Audrey Tiemi Yogui
Sócia-Supervisora Auditoria
Athros Auditoria e Consultoria + SFAI
A aquisição de empresas controladas exige cuidados técnicos e regulatórios, entre os quais se destaca a obrigatoriedade da alocação do preço de aquisição, conhecida como PPA (Purchase Price Allocation).
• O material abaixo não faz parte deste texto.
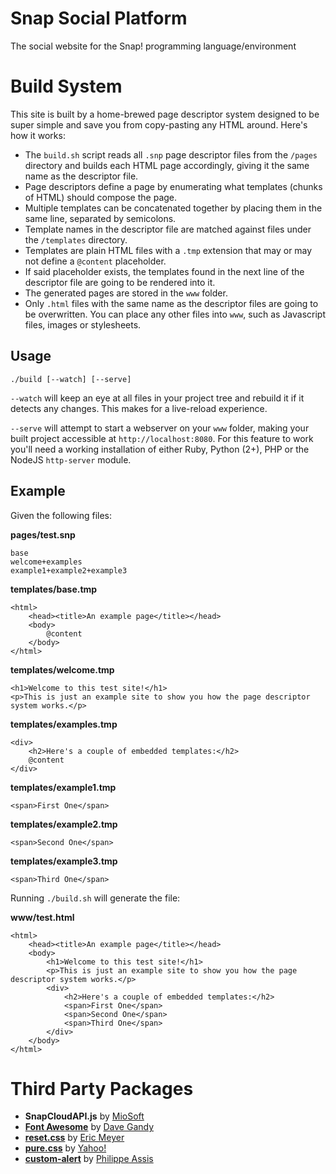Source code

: # Snap Social Platform

The social website for the Snap! programming language/environment

# Build System

This site is built by a home-brewed page descriptor system designed to be super simple and save you from copy-pasting any HTML around. Here's how it works:

* The `build.sh` script reads all `.snp` page descriptor files from the `/pages` directory and builds each HTML page accordingly, giving it the same name as the descriptor file.
* Page descriptors define a page by enumerating what templates (chunks of HTML) should compose the page.
* Multiple templates can be concatenated together by placing them in the same line, separated by semicolons.
* Template names in the descriptor file are matched against files under the `/templates` directory.
* Templates are plain HTML files with a `.tmp` extension that may or may not define a `@content` placeholder.
* If said placeholder exists, the templates found in the next line of the descriptor file are going to be rendered into it.
* The generated pages are stored in the `www` folder.
* Only `.html` files with the same name as the descriptor files are going to be overwritten. You can place any other files into `www`, such as Javascript files, images or stylesheets.

## Usage

    ./build [--watch] [--serve]

`--watch` will keep an eye at all files in your project tree and rebuild it if it detects any changes. This makes for a live-reload experience.

`--serve` will attempt to start a webserver on your `www` folder, making your built project accessible at `http://localhost:8080`. For this feature to work you'll need a working installation of either Ruby, Python (2+), PHP or the NodeJS `http-server` module.

## Example

Given the following files:

**pages/test.snp**

    base
    welcome+examples
    example1+example2+example3

**templates/base.tmp**

    <html>
        <head><title>An example page</title></head>
        <body>
            @content
        </body>
    </html>

**templates/welcome.tmp**

    <h1>Welcome to this test site!</h1>
    <p>This is just an example site to show you how the page descriptor system works.</p>

**templates/examples.tmp**

    <div>
        <h2>Here's a couple of embedded templates:</h2>
        @content
    </div>

**templates/example1.tmp**

    <span>First One</span>

**templates/example2.tmp**

    <span>Second One</span>

**templates/example3.tmp**

    <span>Third One</span>

Running `./build.sh` will generate the file:

**www/test.html**

    <html>
        <head><title>An example page</title></head>
        <body>
            <h1>Welcome to this test site!</h1>
            <p>This is just an example site to show you how the page descriptor system works.</p>
            <div>
                <h2>Here's a couple of embedded templates:</h2>
                <span>First One</span>
                <span>Second One</span>
                <span>Third One</span>
            </div>
        </body>
    </html>

# Third Party Packages

* **SnapCloudAPI.js** by [MioSoft](https://www.miosoft.com/)
* **[Font Awesome](fontawesome.io)** by [Dave Gandy](https://github.com/davegandy)
* **[reset.css](http://meyerweb.com/eric/tools/css/reset/)** by [Eric Meyer](http://meyerweb.com/)
* **[pure.css](http://purecss.io)** by [Yahoo!](http://yahoo.com)
* **[custom-alert](https://github.com/PhilippeAssis/custom-alert)** by [Philippe Assis](https://github.com/PhilippeAssis)
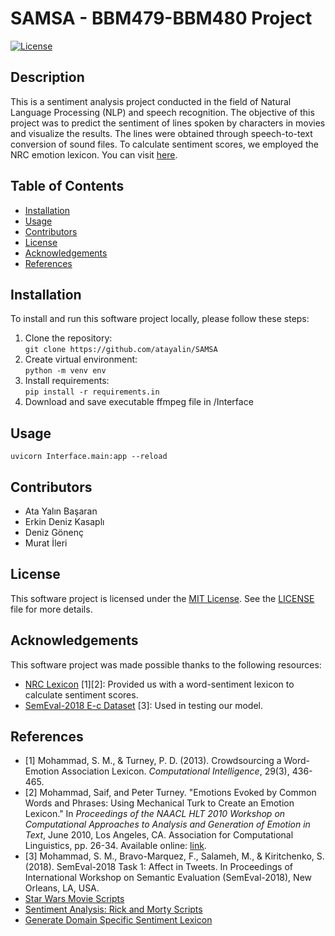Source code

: # SAMSA - BBM479-BBM480 Project

[![License](https://img.shields.io/badge/License-MIT-blue.svg)](https://opensource.org/licenses/MIT)

## Description

This is a sentiment analysis project conducted in the field of Natural Language Processing (NLP) and speech recognition. The objective of this project was to predict the sentiment of lines spoken by characters in movies and visualize the results. The lines were obtained through speech-to-text conversion of sound files. To calculate sentiment scores, we employed the NRC emotion lexicon.
You can visit [here](http://34.78.112.214/).

## Table of Contents

- [Installation](#installation)
- [Usage](#usage)
- [Contributors](#contributors)
- [License](#license)
- [Acknowledgements](#acknowledgements)
- [References](#references)

## Installation

To install and run this software project locally, please follow these steps:

1. Clone the repository:  
`git clone https://github.com/atayalin/SAMSA`
2. Create virtual environment:  
`python -m venv env `
4. Install requirements:  
`pip install -r requirements.in`
5. Download and save executable ffmpeg file in /Interface

## Usage
`uvicorn Interface.main:app --reload`

## Contributors
- Ata Yalın Başaran
- Erkin Deniz Kasaplı
- Deniz Gönenç
- Murat İleri

## License
This software project is licensed under the [MIT License](https://opensource.org/licenses/MIT). See the [LICENSE](LICENSE) file for more details.

## Acknowledgements

This software project was made possible thanks to the following resources:

- [NRC Lexicon](https://saifmohammad.com/WebPages/NRC-Emotion-Lexicon.htm) [1][2]:
  Provided us with a word-sentiment lexicon to calculate sentiment scores.
- [SemEval-2018  E-c Dataset](https://competitions.codalab.org/competitions/17751#learn_the_details-overview) [3]:
  Used in testing our model.

## References

- [1] Mohammad, S. M., & Turney, P. D. (2013). Crowdsourcing a Word-Emotion Association Lexicon. *Computational Intelligence*, 29(3), 436-465.
- [2] Mohammad, Saif, and Peter Turney. "Emotions Evoked by Common Words and Phrases: Using Mechanical Turk to Create an Emotion Lexicon." In *Proceedings of the NAACL HLT 2010 Workshop on Computational Approaches to Analysis and Generation of Emotion in Text*, June 2010, Los Angeles, CA. Association for Computational Linguistics, pp. 26-34. Available online: [link](https://aclanthology.org/W10-0204).
- [3] Mohammad, S. M., Bravo-Marquez, F., Salameh, M., & Kiritchenko, S. (2018). SemEval-2018 Task 1: Affect in Tweets. In Proceedings of International Workshop on Semantic Evaluation (SemEval-2018), New Orleans, LA, USA.
- [Star Wars Movie Scripts](https://www.kaggle.com/datasets/xvivancos/star-wars-movie-scripts)
- [Sentiment Analysis: Rick and Morty Scripts](https://www.kaggle.com/code/andradaolteanu/sentiment-analysis-rick-and-morty-scripts#10.-Bigram-Network)
- [Generate Domain Specific Sentiment Lexicon](https://www.mathworks.com/help/textanalytics/ug/generate-domain-specific-sentiment-lexicon.html)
Essa exigência possui impactos relevantes tanto na esfera contábil/societária, quanto na esfera fiscal.
Do ponto de vista contábil, a alocação do preço de aquisição está fundamentada no Pronunciamento Técnico CPC 15 (R1) – Combinação de Negócios, que determina os critérios para reconhecimento e mensuração de ativos identificáveis adquiridos, passivos assumidos e eventual ágio por expectativa de rentabilidade futura, conhecido como goodwill.
O CPC 15 (R1), item 5, cita:
“A aplicação do método de aquisição exige:
- (a) identificação do adquirente;
- (b) determinação da data de aquisição;
- (c) reconhecimento e mensuração dos ativos identificáveis adquiridos, dos passivos assumidos e das participações societárias de não controladores na adquirida; e
- (d) reconhecimento e mensuração do ágio por expectativa de rentabilidade futura (goodwill) ou do ganho proveniente de compra vantajosa.”
Esse processo contábil, citado acima, envolve a identificação dos ativos e passivos da empresa adquirida com base em seus valores justos, e também, o reconhecimento de ativos intangíveis que não estavam previamente registrados, como: marcas, patentes, tecnologia e carteira de clientes.
A diferença entre o valor pago pela aquisição e o valor justo líquido dos ativos e passivos identificáveis representa o goodwill. O goodwill, conforme o CPC 01 – Redução ao Valor Recuperável, não é amortizado, mas está sujeito a testes de recuperabilidade periódicos (impairment), a fim de assegurar que seu valor contábil não exceda seu valor recuperável.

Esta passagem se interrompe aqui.